Tuesday, November 3, 2009

The Guys at Traffic Lights

The other day, I was talking to one of the youth from our programme. He lives on the street, and makes a living by selling books and magazines at traffic lights.
Magazines are sure shot sellers, he informed me. He buys them on credit, and always manages to sell them all. Books, by which he means pirated copies of books, are quite another story, he told me. There was a time when he could make a killing on them, but sales have been down ever since the pavement booksellers who also double up as circulating libraries started stocking them.
“How can we compete with them”, he asked me. “I sell a book for fifty rupees. They sell a book at sixty rupees, but give back forty rupees when you return the book after reading it. Why would anyone want to buy the book from me when they can read it so much cheaper otherwise?”
I had to nod in agreement. This aspect of book piracy was one that had never thought of before.
“But I still stock some books”, he continued. “People still buy Brinda, the Secret, Chicken Soup and that Ferrari book (The Monk who Sold his Ferrari). It is these new books that I cannot sell anymore.”
After chatting a little longer, he wandered off.

An hour later, he came to my desk and offered me sweets.
“What is the occasion?”, I asked.
“Have the sweets and I’ll tell you”, he said with a grin.
“If you won’t tell me, I won’t have your sweets”, I bargained with a smile.
He grinned. “Assume it’s my birthday.” After I broke off a piece and popped it in my mouth, he continued, “Well, it’s not exactly my birthday. I don’t even know how old I am. But I have decided to celebrate today as my birthday.”
I couldn’t even start to comprehend a life so different from mine. Even at 38, I have only to ask, and my mother and father-in-law drop everything and rush to help. And here is someone who has never known anyone who could even tell anything about himself. If he ever lived in a house, he doesn’t remember it, and he calls the wide open streets of the city home.
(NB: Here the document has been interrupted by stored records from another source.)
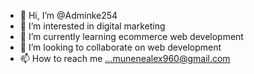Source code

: - 👋 Hi, I’m @Adminke254
- 👀 I’m interested in digital marketing
- 🌱 I’m currently learning ecommerce web development
- 💞️ I’m looking to collaborate on web development
- 📫 How to reach me ...munenealex960@gmail.com

<!---
Adminke254/Adminke254 is a ✨ special ✨ repository because its `README.md` (this file) appears on your GitHub profile.
You can click the Preview link to take a look at your changes.
--->
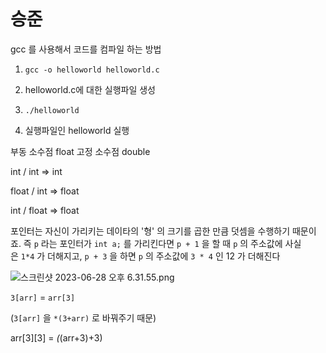 # 승준

gcc 를 사용해서 코드를 컴파일 하는 방법

1. `gcc -o helloworld helloworld.c`

2. helloworld.c에 대한 실행파일 생성

1. `./helloworld`
2. 실행파일인 helloworld 실행

부동 소수점 float  고정 소수점 double

int / int ⇒ int

float / int ⇒ float

int / float ⇒ float

포인터는 자신이 가리키는 데이타의 '형' 의 크기를 곱한 만큼 덧셈을 수행하기 때문이죠. 즉 `p` 라는 포인터가 `int a;` 를 가리킨다면 `p + 1` 을 할 때 `p` 의 주소값에 사실은 `1*4` 가 더해지고, `p + 3` 을 하면 `p` 의 주소값에 `3 * 4` 인 12 가 더해진다

![스크린샷 2023-06-28 오후 6.31.55.png](https://s3-us-west-2.amazonaws.com/secure.notion-static.com/4b0c6116-e48e-4a5a-84fe-a0cbebffa136/%E1%84%89%E1%85%B3%E1%84%8F%E1%85%B3%E1%84%85%E1%85%B5%E1%86%AB%E1%84%89%E1%85%A3%E1%86%BA_2023-06-28_%E1%84%8B%E1%85%A9%E1%84%92%E1%85%AE_6.31.55.png)

`3[arr]` = `arr[3]`

(`3[arr]` 을 `*(3+arr)` 로 바꿔주기 때문)

arr[3][3] = *(*(arr+3)+3)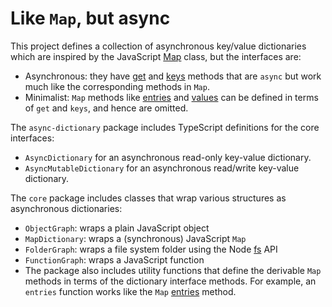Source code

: # Like `Map`, but async

This project defines a collection of asynchronous key/value dictionaries which are inspired by the JavaScript [Map](https://developer.mozilla.org/en-US/docs/Web/JavaScript/Reference/Global_Objects/Map) class, but the interfaces are:

- Asynchronous: they have [get](https://developer.mozilla.org/en-US/docs/Web/JavaScript/Reference/Global_Objects/Map/get) and [keys](https://developer.mozilla.org/en-US/docs/Web/JavaScript/Reference/Global_Objects/Map/keys) methods that are `async` but work much like the corresponding methods in `Map`.
- Minimalist: `Map` methods like [entries](https://developer.mozilla.org/en-US/docs/Web/JavaScript/Reference/Global_Objects/Map/entries) and [values](https://developer.mozilla.org/en-US/docs/Web/JavaScript/Reference/Global_Objects/Map/values) can be defined in terms of `get` and `keys`, and hence are omitted.

The `async-dictionary` package includes TypeScript definitions for the core interfaces:

- `AsyncDictionary` for an asynchronous read-only key-value dictionary.
- `AsyncMutableDictionary` for an asynchronous read/write key-value dictionary.

The `core` package includes classes that wrap various structures as asynchronous dictionaries:

- `ObjectGraph`: wraps a plain JavaScript object
- `MapDictionary`: wraps a (synchronous) JavaScript `Map`
- `FolderGraph`: wraps a file system folder using the Node [fs](https://nodejs.org/api/fs.html) API
- `FunctionGraph`: wraps a JavaScript function
- The package also includes utility functions that define the derivable `Map` methods in terms of the dictionary interface methods. For example, an `entries` function works like the `Map` [entries](https://developer.mozilla.org/en-US/docs/Web/JavaScript/Reference/Global_Objects/Map/entries) method.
I am still ethically as opposed to book piracy as I always was. But if trading in pirated books is the only thing that stands between starvation and survival, I find it difficult to condemn it outright.
Which brings me to a possible solution. The discounts that some book stores offer their customers proves that the margins in distribution could be as high as 35%. Why, then, can’t book publishers directly use the boys who sell books at traffic lights to distribute their books? Lower margins would mean lower book prices, and any reduction in the price gap between genuine and pirated books can only bring down the demand for pirated books. Or it is too simplistic a solution?

6 comments:

Patricia Stoltey said...

This is a fascinating social and economic problem, isn't it? The trouble is, the book stores could not allow this plan to succeed because it would cut into their business.

We often take a fatalistic view of book and audiobook pirates, selling ARCs on EBay, and other infringements on author rights or royalties, saying that at least our books are reaching more readers that way.

Anonymous said...

An ingenious solution! Why not write to some of the publishers and suggest this as a solution?
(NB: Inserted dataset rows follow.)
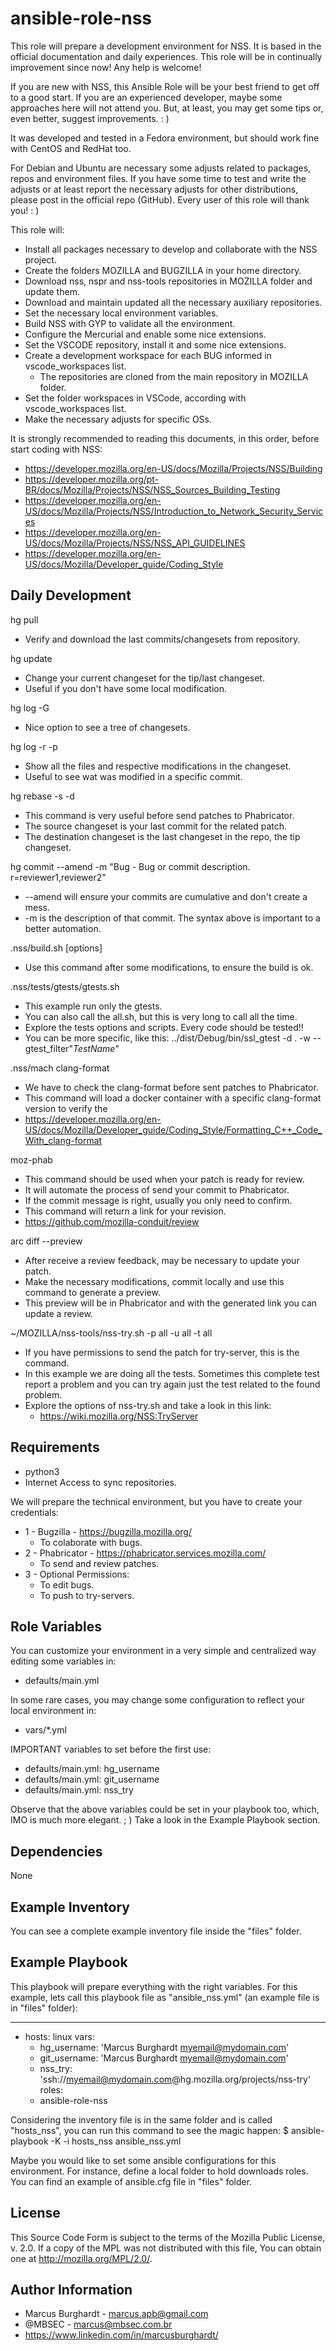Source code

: ansible-role-nss
=========

This role will prepare a development environment for NSS.
It is based in the official documentation and daily experiences.
This role will be in continually improvement since now! Any help is welcome!

If you are new with NSS, this Ansible Role will be your best friend to get off to a good start.
If you are an experienced developer, maybe some approaches here will not attend you.
But, at least, you may get some tips or, even better, suggest improvements. : )

It was developed and tested in a Fedora environment, but should work fine
with CentOS and RedHat too.

For Debian and Ubuntu are necessary some adjusts related to packages, repos
and environment files. If you have some time to test and write the adjusts or
at least report the necessary adjusts for other distributions, please post in the
official repo (GitHub). Every user of this role will thank you! : )

This role will:
- Install all packages necessary to develop and collaborate with the NSS project.
- Create the folders MOZILLA and BUGZILLA in your home directory.
- Download nss, nspr and nss-tools repositories in MOZILLA folder and update them.
- Download and maintain updated all the necessary auxiliary repositories.
- Set the necessary local environment variables.
- Build NSS with GYP to validate all the environment.
- Configure the Mercurial and enable some nice extensions.
- Set the VSCODE repository, install it and some nice extensions.
- Create a development workspace for each BUG informed in vscode_workspaces list.
	- The repositories are cloned from the main repository in MOZILLA folder.
- Set the folder workspaces in VSCode, according with vscode_workspaces list.
- Make the necessary adjusts for specific OSs.

It is strongly recommended to reading this documents, in this order, before start coding with NSS:
- https://developer.mozilla.org/en-US/docs/Mozilla/Projects/NSS/Building
- https://developer.mozilla.org/pt-BR/docs/Mozilla/Projects/NSS/NSS_Sources_Building_Testing
- https://developer.mozilla.org/en-US/docs/Mozilla/Projects/NSS/Introduction_to_Network_Security_Services
- https://developer.mozilla.org/en-US/docs/Mozilla/Projects/NSS/NSS_API_GUIDELINES
- https://developer.mozilla.org/en-US/docs/Mozilla/Developer_guide/Coding_Style

Daily Development
------------

hg pull
- Verify and download the last commits/changesets from repository.

hg update
- Change your current changeset for the tip/last changeset.
- Useful if you don't have some local modification.

hg log -G
- Nice option to see a tree of changesets.

hg log -r <changeset> -p
- Show all the files and respective modifications in the changeset.
- Useful to see wat was modified in a specific commit.

hg rebase -s <source changeset> -d <destination changeset>
- This command is very useful before send patches to Phabricator.
- The source changeset is your last commit for the related patch.
- The destination changeset is the last changeset in the repo, the tip changeset.

hg commit --amend -m "Bug <BugID> - Bug or commit description. r=reviewer1,reviewer2"
- --amend will ensure your commits are cumulative and don't create a mess.
- -m is the description of that commit. The syntax above is important to a better automation.

.nss/build.sh [options]
- Use this command after some modifications, to ensure the build is ok.

.nss/tests/gtests/gtests.sh
- This example run only the gtests.
- You can also call the all.sh, but this is very long to call all the time.
- Explore the tests options and scripts. Every code should be tested!!
- You can be more specific, like this: ../dist/Debug/bin/ssl_gtest -d . -w --gtest_filter"*TestName*"

.nss/mach clang-format <modified file>
- We have to check the clang-format before sent patches to Phabricator.
- This command will load a docker container with a specific clang-format version to verify
  the <modified file>
- https://developer.mozilla.org/en-US/docs/Mozilla/Developer_guide/Coding_Style/Formatting_C++_Code_With_clang-format

moz-phab
- This command should be used when your patch is ready for review.
- It will automate the process of send your commit to Phabricator.
- If the commit message is right, usually you only need to confirm.
- This command will return a link for your revision.
- https://github.com/mozilla-conduit/review

arc diff --preview
- After receive a review feedback, may be necessary to update your patch.
- Make the necessary modifications, commit locally and use this command to generate a preview.
- This preview will be in Phabricator and with the generated link you can update a review.

~/MOZILLA/nss-tools/nss-try.sh -p all -u all -t all
- If you have permissions to send the patch for try-server, this is the command.
- In this example we are doing all the tests. Sometimes this complete test report a problem
  and you can try again just the test related to the found problem.
- Explore the options of nss-try.sh and take a look in this link:
  - https://wiki.mozilla.org/NSS:TryServer

Requirements
------------

- python3
- Internet Access to sync repositories.

We will prepare the technical environment, but you have to create your credentials:
- 1 - Bugzilla - https://bugzilla.mozilla.org/
	- To colaborate with bugs.
- 2 - Phabricator - https://phabricator.services.mozilla.com/ 
	- To send and review patches.
- 3 - Optional Permissions:
	- To edit bugs.
	- To push to try-servers.

Role Variables
--------------

You can customize your environment in a very simple and centralized way editing some variables in:
- defaults/main.yml

In some rare cases, you may change some configuration to reflect your local environment in:
- vars/*.yml

IMPORTANT variables to set before the first use:
- defaults/main.yml: hg_username
- defaults/main.yml: git_username
- defaults/main.yml: nss_try

Observe that the above variables could be set in your playbook too, which, IMO is much more elegant. ; )
Take a look in the Example Playbook section.

Dependencies
------------

None

Example Inventory
----------------

You can see a complete example inventory file inside the "files" folder.

Example Playbook
----------------

This playbook will prepare everything with the right variables. For this example, lets call
this playbook file as "ansible_nss.yml" (an example file is in "files" folder):

---
- hosts: linux
  vars:
    - hg_username: 'Marcus Burghardt <myemail@mydomain.com>'
    - git_username: 'Marcus Burghardt <myemail@mydomain.com>'
    - nss_try: 'ssh://myemail@mydomain.com@hg.mozilla.org/projects/nss-try'
  roles:
    - ansible-role-nss

Considering the inventory file is in the same folder and is called "hosts_nss", you can run
this command to see the magic happen:
$ ansible-playbook -K -i hosts_nss ansible_nss.yml

Maybe you would like to set some ansible configurations for this environment.
For instance, define a local folder to hold downloads roles. You can find an example of
ansible.cfg file in "files" folder.

License
-------

This Source Code Form is subject to the terms of the Mozilla Public
License, v. 2.0. If a copy of the MPL was not distributed with this
file, You can obtain one at http://mozilla.org/MPL/2.0/.

Author Information
------------------

- Marcus Burghardt - marcus.apb@gmail.com
- @MBSEC - marcus@mbsec.com.br
- https://www.linkedin.com/in/marcusburghardt/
Elizabeth Spann Craig said...

I've never seen poverty like that. So disturbing.

I think it's a great idea. Patricia is right, though--the bookstores would come after us with guns blazing.

Elizabeth
Mystery Writing is Murder

Elspeth Futcher said...

One certainly can't condemn him for trying to earn a living; can one? I found the news that he didn't know his own birthday very unsettling.

Elspeth

Jan Morrison said...

I love that he was going to create his own birthday. Excellent! And perhaps he creates his own family and community too. Also excellent. He sounds like an entrepreneur. Maybe he could sell a collection of your Drabbles?
I think that the mainstream book folks wouldn't go for your enlightened idea but perhaps authors would. It is so fastly becoming a different world - hard to say what will happen next.

Natasha said...

Coming back to reply after much more than a month- Sorry.
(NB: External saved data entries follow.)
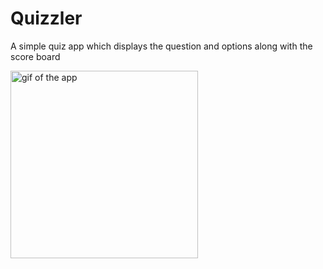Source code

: # Quizzler

A simple quiz app which displays the question and options along with the score board

<img src="https://media.giphy.com/media/aTg1zPCvqOrNRMGyxO/giphy.gif" alt="gif of the app" height=300>
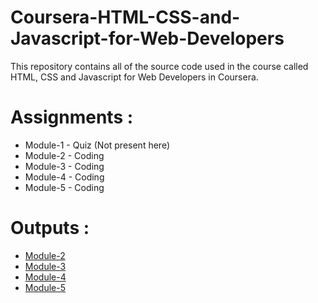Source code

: # Coursera-HTML-CSS-and-Javascript-for-Web-Developers

This repository contains all of the source code used in the course called HTML, CSS and Javascript for Web Developers in Coursera.


# Assignments :

* Module-1 - Quiz (Not present here)
* Module-2 - Coding
* Module-3 - Coding
* Module-4 - Coding
* Module-5 - Coding


# Outputs :

* [Module-2](https://lakshayr264.github.io/mooc/module-2/index.html)
* [Module-3](https://lakshayr264.github.io/mooc/module-3/index.html)
* [Module-4](https://lakshayr264.github.io/mooc/module-4/index.html)
* [Module-5](https://lakshayr264.github.io/mooc/module-5/index.html)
I did write to a publisher about this, and his answer was the he was willing to try it out provided he only had to go through one distributor to reach all the sales people. Sometimes I wish I were more entrepreneurial than I actually am - there are opportunities here that go beyond just social work!
@ Patricia - the only way to accept it is to take the fatalistic view of it. To be honest, if I see a pirated book of mine, I would perhaps be a bit sad about losing income, but I will be a lot more happy than sad because that is proof that my book has been accepted! But then, I don't write for a living, or ever intend too.

@ Fiona - I did take your suggestion, and it is not downright dismissive.

@ Elizabeth - the book stores are the ones who would be most affected, but then how many of them are there where selling books is the main soruce of revenue.

@ Elspeth - till I joined the organisation I now work for, I am pretty sure I didn't even suspect people like him existed, but they do :-(

@ Jan - yes, full marks for survival, isn't it?